Is there any way to rewrite this in the positive form, we have quite a lot of negatives.
!sec->lmaRegion != !lmaRegion
For example set->lmaRegion == nullptr != lmaRegion == nullptr writing it in that form made it easier to read.

MaskRay updated this revision to Diff 243602.Feb 10 2020, 9:37 AM

negative forms -> positive forms

MaskRay updated this revision to Diff 243604.Feb 10 2020, 9:47 AM
MaskRay edited the summary of this revision. (Show Details)
MaskRay removed a subscriber: psmith.

List origins of some subexpressions

psmith accepted this revision.Feb 11 2020, 7:01 AM

Thanks for the update, looks good to me.
Some suggestions for the expression, not sure if they are better or not, so by all means keep the original if you prefer.

Suggestion 1, rename propagateLMA to sameLMARegion, my brain tended to lump the program header case and the same memory region under propagateLMA

bool sameLMARegion =
    load && !sec->lmaExpr && sec->lmaRegion == load->firstSec->lmaRegion;
if (!(load && newFlags == flags && sec != relroEnd &&
      sec->memRegion == load->firstSec->memRegion &&
      (sameLMARegion || load->lastSec == Out::programHeaders)))
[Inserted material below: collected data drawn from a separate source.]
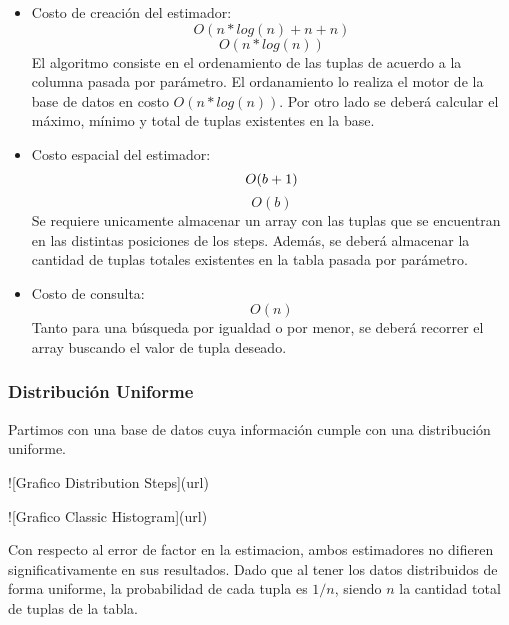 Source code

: \documentclass[10pt, a4paper,english,spanish,hidelinks]{article}
\begin{document}
\begin{itemize}

\item Costo de creación del estimador: 
\begin{equation}
O(n*log(n) + n + n)
\end{equation}
\begin{equation}
O(n*log(n))
\end{equation}
El algoritmo consiste en el ordenamiento de las tuplas de acuerdo a la columna pasada por parámetro. El ordanamiento lo realiza el motor de la base de datos en costo $O(n*log(n))$. Por otro lado se deberá calcular el máximo, mínimo y total de tuplas existentes en la base. 

\item Costo espacial del estimador:
\begin{equation}
O(b + 1) \\
\end{equation}
\begin{equation}
O(b)
\end{equation}
Se requiere unicamente almacenar un array con las tuplas que se encuentran en las distintas posiciones de los steps. Además, se deberá almacenar la cantidad de tuplas totales existentes en la tabla pasada por parámetro. 

\item Costo de consulta:
\begin{equation}
O(n)
\end{equation}
Tanto para una búsqueda por igualdad o por menor, se deberá recorrer el array buscando el valor de tupla deseado. 

\end{itemize}

\subsubsection{Distribución Uniforme}

Partimos con una base de datos cuya información cumple con una distribución uniforme.

![Grafico Distribution Steps](url)

![Grafico Classic Histogram](url)


Con respecto al error de factor en la estimacion, ambos estimadores no difieren significativamente en sus resultados. Dado que 
al tener los datos distribuidos de forma uniforme, la probabilidad de cada tupla es $1/n$, siendo $n$ la cantidad total de tuplas de la tabla. 
\end{document}
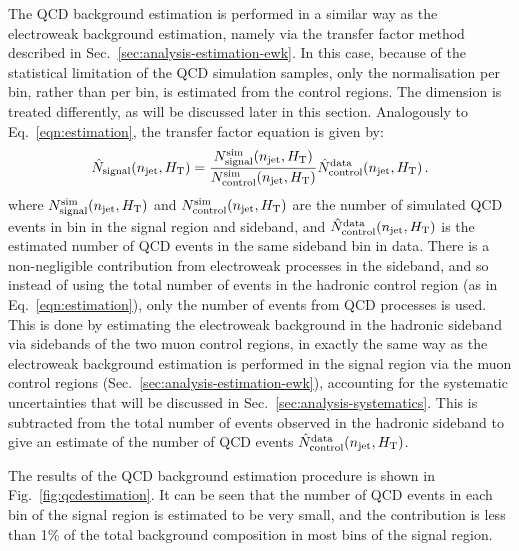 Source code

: The QCD background estimation is performed in a similar way as the 
electroweak background estimation, namely via the transfer factor method 
described in Sec.~\ref{sec:analysis-estimation-ewk}. In this case, because of 
the statistical limitation of the QCD simulation samples, only the 
normalisation per \njht bin, rather than per \njnbht bin, is estimated from the 
control regions. The \nbmht dimension is treated differently, as will be 
discussed later in this section. Analogously to Eq.~\ref{eqn:estimation}, the 
transfer factor equation is given by:
\begin{equation}
\hat{N}_\mathrm{signal}(n_{\text{jet}}, \mbox{$H_\text{T}$}) = 
\frac{N_\mathrm{signal}^\mathrm{sim}(n_{\text{jet}}, \mbox{$H_\text{T}$})}{N_\mathrm{control}^\mathrm{sim}(n_{\text{jet}}, \mbox{$H_\text{T}$})}
\hat{N}_\mathrm{control}^\mathrm{data}(n_{\text{jet}}, \mbox{$H_\text{T}$}) \, .
\end{equation}
where $N_\mathrm{signal}^\mathrm{sim}(n_{\text{jet}}, \mbox{$H_\text{T}$})$ and 
$N_\mathrm{control}^\mathrm{sim}(n_{\text{jet}}, \mbox{$H_\text{T}$})$ are the number of simulated QCD events 
in bin \njht in the signal 
region and sideband, and $\hat{N}_\mathrm{control}^\mathrm{data}(n_{\text{jet}}, \mbox{$H_\text{T}$})$ is the 
estimated number of QCD events in the same 
sideband bin in data. There is a non-negligible contribution from electroweak 
processes in the sideband, and so instead of using the total number of events 
in the hadronic control region (as in Eq.~\ref{eqn:estimation}), only the 
number of events from QCD processes is used. This is done by estimating the 
electroweak background in the hadronic sideband via sidebands of the two muon 
control regions, in exactly the same way as the electroweak background 
estimation is performed in the signal region via the muon control regions 
(Sec.~\ref{sec:analysis-estimation-ewk}), accounting for the systematic 
uncertainties that will be discussed in Sec.~\ref{sec:analysis-systematics}. 
This is subtracted from the total 
number of events observed in the hadronic sideband to give an estimate of the 
number of QCD events $\hat{N}_\mathrm{control}^\mathrm{data}(n_{\text{jet}}, \mbox{$H_\text{T}$})$.

The results of the QCD background estimation procedure is shown in 
Fig.~\ref{fig:qcdestimation}. It can be seen that the number of QCD events in 
each \njht bin of the signal region is estimated to be very small, and the 
contribution is less than 1\% of the total background composition in most bins 
of the signal region.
Suggestion 2, add || load->lastSec == Out::programHeaders into propagateLMA

bool propagateLMA =
    (load && !sec->lmaExpr && sec->lmaRegion == load->firstSec->lmaRegion) || load->lastSec == Out::programHeaders;
if (!(load && newFlags == flags && sec != relroEnd &&
      sec->memRegion == load->firstSec->memRegion &&
      propagateLMA))
This revision is now accepted and ready to land.Feb 11 2020, 7:01 AM
MaskRay updated this revision to Diff 243988.EditedFeb 11 2020, 1:42 PM

Adopt peter.smith's Suggestion 1

Thanks for the update, looks good to me.
Some suggestions for the expression, not sure if they are better or not, so by all means keep the original if you prefer.

Suggestion 1, rename propagateLMA to sameLMARegion, my brain tended to lump the program header case and the same memory region under propagateLMA

bool sameLMARegion =
    load && !sec->lmaExpr && sec->lmaRegion == load->firstSec->lmaRegion;
if (!(load && newFlags == flags && sec != relroEnd &&
      sec->memRegion == load->firstSec->memRegion &&
      (sameLMARegion || load->lastSec == Out::programHeaders)))

Suggestion 2, add || load->lastSec == Out::programHeaders into propagateLMA

bool propagateLMA =
    (load && !sec->lmaExpr && sec->lmaRegion == load->firstSec->lmaRegion) || load->lastSec == Out::programHeaders;
if (!(load && newFlags == flags && sec != relroEnd &&
      sec->memRegion == load->firstSec->memRegion &&
      propagateLMA))

Thanks for the suggestions.

Adopted Suggestion 1.

For Suggestion 2: load->lastSec == Out::programHeaders is a special case from D43284. It is not the same LMA region, so I will not place the condition into sameLMARegion.

This revision was automatically updated to reflect the committed changes.